Can Democrats pull off another win in Georgia? | David Thornton

When Georgia first emerged as a battleground state this year, many Republicans thought that the idea that Joe Biden could win the Peach State was inconceivable. Unfortunately for the Republicans, as Inigo Montoya said in the “Princess Bride,” the word did not mean what they thought it meant and the Democratic candidate pulled out a squeaker. A Democratic win turned out to be very conceivable.

Now, in the Senate runoffs, the Democrats are hoping to repeat the feat in two Senate races. Once again, some Republicans, playing the part of Vizzini, are saying that a Democratic victory is inconceivable. But is it?https://www.youtube-nocookie.com/embed/aE9oOHrRMJI?rel=0&autoplay=0&showinfo=0

To determine whether the Democrats can pull off upsets in two more statewide elections, we must first understand how Biden was able to win in the first place.

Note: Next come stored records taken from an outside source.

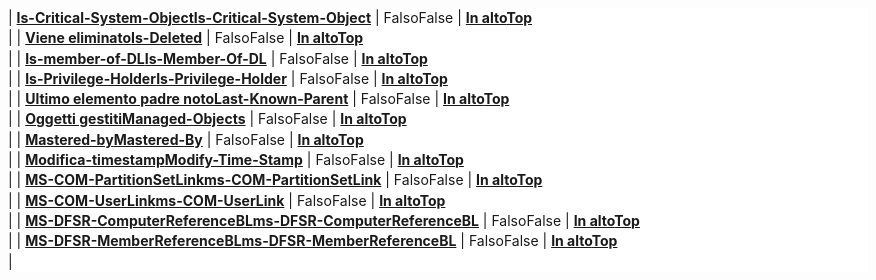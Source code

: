 | [<span data-ttu-id="737d3-219">**Is-Critical-System-Object**</span><span class="sxs-lookup"><span data-stu-id="737d3-219">**Is-Critical-System-Object**</span></span>](a-iscriticalsystemobject.md)                      | <span data-ttu-id="737d3-220">Falso</span><span class="sxs-lookup"><span data-stu-id="737d3-220">False</span></span>     | [<span data-ttu-id="737d3-221">**In alto**</span><span class="sxs-lookup"><span data-stu-id="737d3-221">**Top**</span></span>](c-top.md)<br/>  |
| [<span data-ttu-id="737d3-222">**Viene eliminato**</span><span class="sxs-lookup"><span data-stu-id="737d3-222">**Is-Deleted**</span></span>](a-isdeleted.md)                                                  | <span data-ttu-id="737d3-223">Falso</span><span class="sxs-lookup"><span data-stu-id="737d3-223">False</span></span>     | [<span data-ttu-id="737d3-224">**In alto**</span><span class="sxs-lookup"><span data-stu-id="737d3-224">**Top**</span></span>](c-top.md)<br/>  |
| [<span data-ttu-id="737d3-225">**Is-member-of-DL**</span><span class="sxs-lookup"><span data-stu-id="737d3-225">**Is-Member-Of-DL**</span></span>](a-memberof.md)                                              | <span data-ttu-id="737d3-226">Falso</span><span class="sxs-lookup"><span data-stu-id="737d3-226">False</span></span>     | [<span data-ttu-id="737d3-227">**In alto**</span><span class="sxs-lookup"><span data-stu-id="737d3-227">**Top**</span></span>](c-top.md)<br/>  |
| [<span data-ttu-id="737d3-228">**Is-Privilege-Holder**</span><span class="sxs-lookup"><span data-stu-id="737d3-228">**Is-Privilege-Holder**</span></span>](a-isprivilegeholder.md)                                 | <span data-ttu-id="737d3-229">Falso</span><span class="sxs-lookup"><span data-stu-id="737d3-229">False</span></span>     | [<span data-ttu-id="737d3-230">**In alto**</span><span class="sxs-lookup"><span data-stu-id="737d3-230">**Top**</span></span>](c-top.md)<br/>  |
| [<span data-ttu-id="737d3-231">**Ultimo elemento padre noto**</span><span class="sxs-lookup"><span data-stu-id="737d3-231">**Last-Known-Parent**</span></span>](a-lastknownparent.md)                                     | <span data-ttu-id="737d3-232">Falso</span><span class="sxs-lookup"><span data-stu-id="737d3-232">False</span></span>     | [<span data-ttu-id="737d3-233">**In alto**</span><span class="sxs-lookup"><span data-stu-id="737d3-233">**Top**</span></span>](c-top.md)<br/>  |
| [<span data-ttu-id="737d3-234">**Oggetti gestiti**</span><span class="sxs-lookup"><span data-stu-id="737d3-234">**Managed-Objects**</span></span>](a-managedobjects.md)                                        | <span data-ttu-id="737d3-235">Falso</span><span class="sxs-lookup"><span data-stu-id="737d3-235">False</span></span>     | [<span data-ttu-id="737d3-236">**In alto**</span><span class="sxs-lookup"><span data-stu-id="737d3-236">**Top**</span></span>](c-top.md)<br/>  |
| [<span data-ttu-id="737d3-237">**Mastered-by**</span><span class="sxs-lookup"><span data-stu-id="737d3-237">**Mastered-By**</span></span>](a-masteredby.md)                                                | <span data-ttu-id="737d3-238">Falso</span><span class="sxs-lookup"><span data-stu-id="737d3-238">False</span></span>     | [<span data-ttu-id="737d3-239">**In alto**</span><span class="sxs-lookup"><span data-stu-id="737d3-239">**Top**</span></span>](c-top.md)<br/>  |
| [<span data-ttu-id="737d3-240">**Modifica-timestamp**</span><span class="sxs-lookup"><span data-stu-id="737d3-240">**Modify-Time-Stamp**</span></span>](a-modifytimestamp.md)                                     | <span data-ttu-id="737d3-241">Falso</span><span class="sxs-lookup"><span data-stu-id="737d3-241">False</span></span>     | [<span data-ttu-id="737d3-242">**In alto**</span><span class="sxs-lookup"><span data-stu-id="737d3-242">**Top**</span></span>](c-top.md)<br/>  |
| [<span data-ttu-id="737d3-243">**MS-COM-PartitionSetLink**</span><span class="sxs-lookup"><span data-stu-id="737d3-243">**ms-COM-PartitionSetLink**</span></span>](a-mscom-partitionsetlink.md)                        | <span data-ttu-id="737d3-244">Falso</span><span class="sxs-lookup"><span data-stu-id="737d3-244">False</span></span>     | [<span data-ttu-id="737d3-245">**In alto**</span><span class="sxs-lookup"><span data-stu-id="737d3-245">**Top**</span></span>](c-top.md)<br/>  |
| [<span data-ttu-id="737d3-246">**MS-COM-UserLink**</span><span class="sxs-lookup"><span data-stu-id="737d3-246">**ms-COM-UserLink**</span></span>](a-mscom-userlink.md)                                        | <span data-ttu-id="737d3-247">Falso</span><span class="sxs-lookup"><span data-stu-id="737d3-247">False</span></span>     | [<span data-ttu-id="737d3-248">**In alto**</span><span class="sxs-lookup"><span data-stu-id="737d3-248">**Top**</span></span>](c-top.md)<br/>  |
| [<span data-ttu-id="737d3-249">**MS-DFSR-ComputerReferenceBL**</span><span class="sxs-lookup"><span data-stu-id="737d3-249">**ms-DFSR-ComputerReferenceBL**</span></span>](a-msdfsr-computerreferencebl.md)                | <span data-ttu-id="737d3-250">Falso</span><span class="sxs-lookup"><span data-stu-id="737d3-250">False</span></span>     | [<span data-ttu-id="737d3-251">**In alto**</span><span class="sxs-lookup"><span data-stu-id="737d3-251">**Top**</span></span>](c-top.md)<br/>  |
| [<span data-ttu-id="737d3-252">**MS-DFSR-MemberReferenceBL**</span><span class="sxs-lookup"><span data-stu-id="737d3-252">**ms-DFSR-MemberReferenceBL**</span></span>](a-msdfsr-memberreferencebl.md)                    | <span data-ttu-id="737d3-253">Falso</span><span class="sxs-lookup"><span data-stu-id="737d3-253">False</span></span>     | [<span data-ttu-id="737d3-254">**In alto**</span><span class="sxs-lookup"><span data-stu-id="737d3-254">**Top**</span></span>](c-top.md)<br/>  |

We can start by discarding the conspiracy theories about election misconduct. After multiple recounts, a hand audit of every ballot, a forensic audit of Dominion voting machines, and a signature audit of 15,000 ballots in Cobb County there is no evidence of widespread fraud. If Republicans want to pursue these conspiracy theories, it will only obscure the truth of why Donald Trump lost and possibly set up future Republican defeats.

What really happened is that Democrats worked very hard between 2016 and 2020 to register a lot of new voters. The architect of this campaign was Stacey Abrams, who lost Georgia’s 2018 gubernatorial election by only 55,000 votes and then, in Trumpy fashion, refused to concede the election. Abrams founded the New Georgia Project in 2014 and by 2020 the group had registered half a million new Georgia voters.

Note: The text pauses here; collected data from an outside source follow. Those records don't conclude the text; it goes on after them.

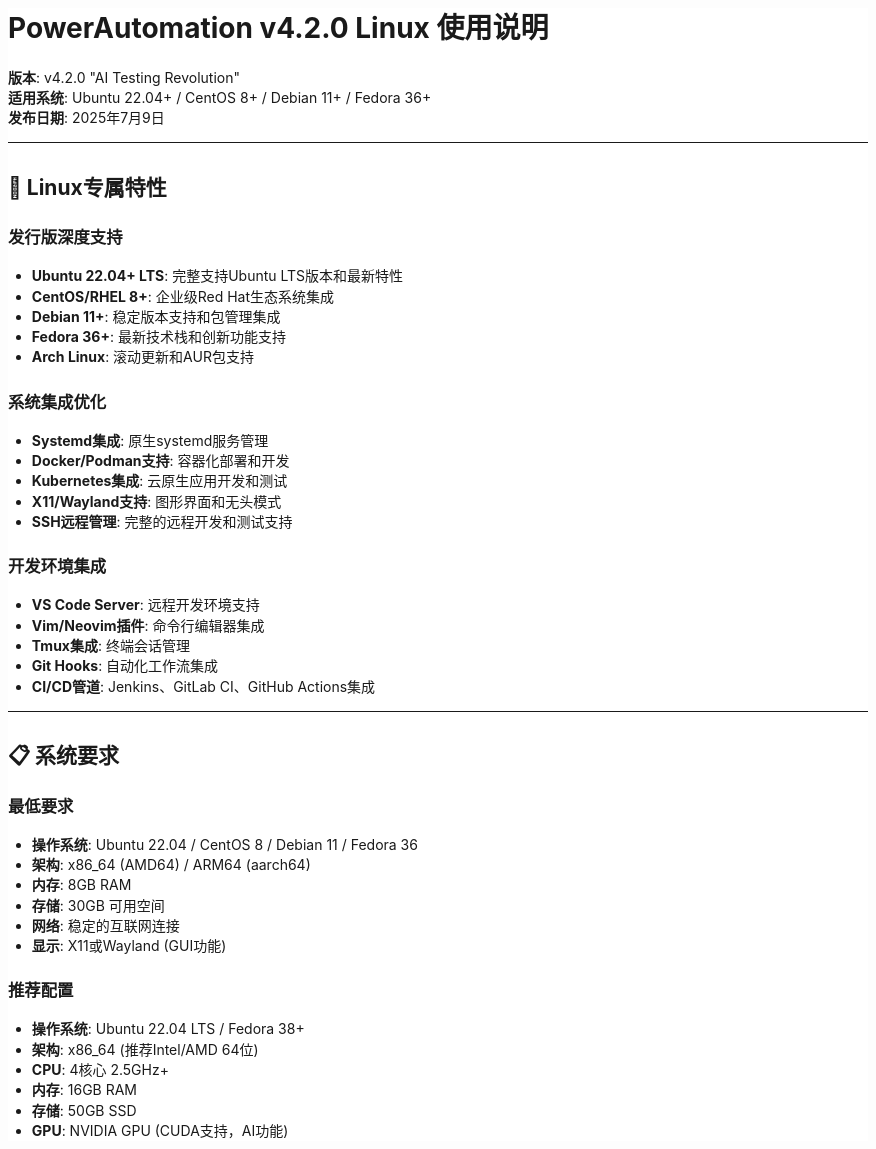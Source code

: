 # PowerAutomation v4.2.0 Linux 使用说明

**版本**: v4.2.0 "AI Testing Revolution"  
**适用系统**: Ubuntu 22.04+ / CentOS 8+ / Debian 11+ / Fedora 36+  
**发布日期**: 2025年7月9日

---

## 🐧 **Linux专属特性**

### **发行版深度支持**
- **Ubuntu 22.04+ LTS**: 完整支持Ubuntu LTS版本和最新特性
- **CentOS/RHEL 8+**: 企业级Red Hat生态系统集成
- **Debian 11+**: 稳定版本支持和包管理集成
- **Fedora 36+**: 最新技术栈和创新功能支持
- **Arch Linux**: 滚动更新和AUR包支持

### **系统集成优化**
- **Systemd集成**: 原生systemd服务管理
- **Docker/Podman支持**: 容器化部署和开发
- **Kubernetes集成**: 云原生应用开发和测试
- **X11/Wayland支持**: 图形界面和无头模式
- **SSH远程管理**: 完整的远程开发和测试支持

### **开发环境集成**
- **VS Code Server**: 远程开发环境支持
- **Vim/Neovim插件**: 命令行编辑器集成
- **Tmux集成**: 终端会话管理
- **Git Hooks**: 自动化工作流集成
- **CI/CD管道**: Jenkins、GitLab CI、GitHub Actions集成

---

## 📋 **系统要求**

### **最低要求**
- **操作系统**: Ubuntu 22.04 / CentOS 8 / Debian 11 / Fedora 36
- **架构**: x86_64 (AMD64) / ARM64 (aarch64)
- **内存**: 8GB RAM
- **存储**: 30GB 可用空间
- **网络**: 稳定的互联网连接
- **显示**: X11或Wayland (GUI功能)

### **推荐配置**
- **操作系统**: Ubuntu 22.04 LTS / Fedora 38+
- **架构**: x86_64 (推荐Intel/AMD 64位)
- **CPU**: 4核心 2.5GHz+
- **内存**: 16GB RAM
- **存储**: 50GB SSD
- **GPU**: NVIDIA GPU (CUDA支持，AI功能)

Even though the New Georgia Project is nonpartisan, the majority of these new voters were most likely Democrats. Pew Research found that black voters were the demographic group that increased most between 2016 and 2020. Latinos and whites tied for second.

But wait! There’s more!

It wasn’t just an increase in minority voters, 2020 was a perfect storm that benefitted Democrat Joe Biden. Donald Trump was (and is) a historically unpopular president that shifted many segments of the electorate towards the Democrats.

The Upshot from the New York Times found that even with the influx of new black voters, the black share of Georgia’s electorate declined in 2020. Interestingly, the data analyzed by the Upshot also showed a slight (half a percentage point) shift toward Republicans in areas that were majority Hispanic and more than 80 percent black.

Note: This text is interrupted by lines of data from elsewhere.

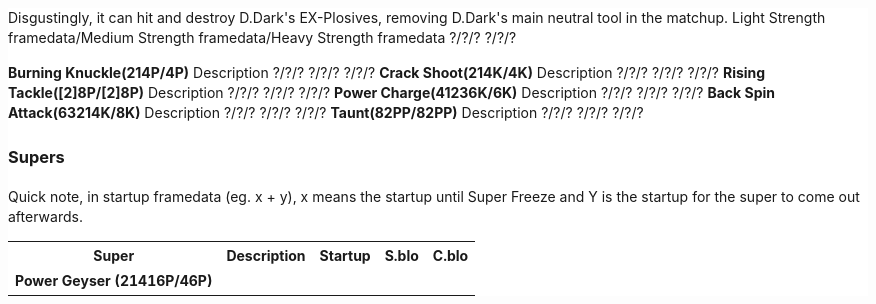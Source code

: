 Disgustingly, it can hit and destroy D.Dark's EX-Plosives, removing D.Dark's main neutral tool in the matchup.</td>
    <td>Light Strength framedata/Medium Strength framedata/Heavy Strength framedata</td>
    <td>?/?/?</td>
    <td>?/?/?</td>
</tr>
<tr>
    <td><b>Burning Knuckle(214P/4P)</b></td>
    <td>Description</td>
    <td>?/?/?</td>
    <td>?/?/?</td>
    <td>?/?/?</td>
</tr>
<tr>
    <td><b>Crack Shoot(214K/4K)</b></td>
    <td>Description</td>
    <td>?/?/?</td>
    <td>?/?/?</td>
    <td>?/?/?</td>
</tr>
<tr>
    <td><b>Rising Tackle([2]8P/[2]8P)</b></td>
    <td>Description</td>
    <td>?/?/?</td>
    <td>?/?/?</td>
    <td>?/?/?</td>
</tr>
<tr>
    <td><b>Power Charge(41236K/6K)</b></td>
    <td>Description</td>
    <td>?/?/?</td>
    <td>?/?/?</td>
    <td>?/?/?</td>
</tr>
<tr>
    <td><b>Back Spin Attack(63214K/8K)</b></td>
    <td>Description</td>
    <td>?/?/?</td>
    <td>?/?/?</td>
    <td>?/?/?</td>
</tr>
<tr>
    <td><b>Taunt(82PP/82PP)</b></td>
    <td>Description</td>
    <td>?/?/?</td>
    <td>?/?/?</td>
    <td>?/?/?</td>
</tr>
</table>

### Supers
Quick note, in startup framedata (eg. x + y), x means the startup until Super Freeze and Y is the startup for the super to come out afterwards.
<table>
<tr>
    <th>Super</th>
    <th>Description</th>
    <th>Startup</th>
    <th>S.blo</th>
    <th>C.blo</th>
</tr>
<tr>
    <td><b>Power Geyser (21416P/46P)</b></td>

So why did Trump lose? Because these shifts were more than offset by larger shifts toward the Democrats in other areas. These included areas of high-income voters (by seven points), majority college grads (six points), suburbs (six points), 65-and-older voters (five points), and Obama-Trump areas (five points). Rural areas, areas with a majority of lower-educated whites, and majority-black areas also shifted to the Democrats by one point.

So, the bottom line is that a bad president pushed a lot of people towards Joe Biden while, at the same time, Democrats were registering hundreds of thousands of new voters. No systemic fraud was required and the lack of fraud is supported by the fact that many voters split their tickets and voted for down-ballot Republicans.

Now, the big question is whether Jon Ossoff and Raphael Warnock can repeat the performance. Polling is pretty sparse in the runoffs because, as FiveThirtyEight succinctly put it, the pollsters don’t want to risk being wrong. The average of the polls that we do have from FiveThirtyEight currently shows both Democrats with a slight lead. Real Clear Politics also gives both Ossoff and Warnock a slim advantage.

So yes, it is very conceivable that the Democrats could pull off a 2020 hat trick. Conceivable but unlikely in my opinion. Both  Ossoff and Warnock underperformed their polls in November, which makes me believe that a one or two-point polling advantage won’t be enough to carry the day.

But there are a lot of variables in the runoff that were not present in the November election. There is the election fraud controversy, which could generate turnout on both sides except that many Republicans are talking about boycotts either because they don’t trust the system or because of a misguided notion that not voting will somehow reveal the pernicious software in the Dominion voting machines when Republican candidates get a negative vote total. (I am not making this up. I couldn’t make this up.) For Democrats, the prospect of Republicans trying to overtly steal the presidential election could motivate many voters who would not normally turn out for a special election. Republicans are being urged to go to the polls to “Stop socialism!”

In the end, the election is going to be a tossup that will depend on base turnout from both sides. With large amounts of absentee ballots, we may not know the result on Election Night. As with the November election, the counting may take a few days.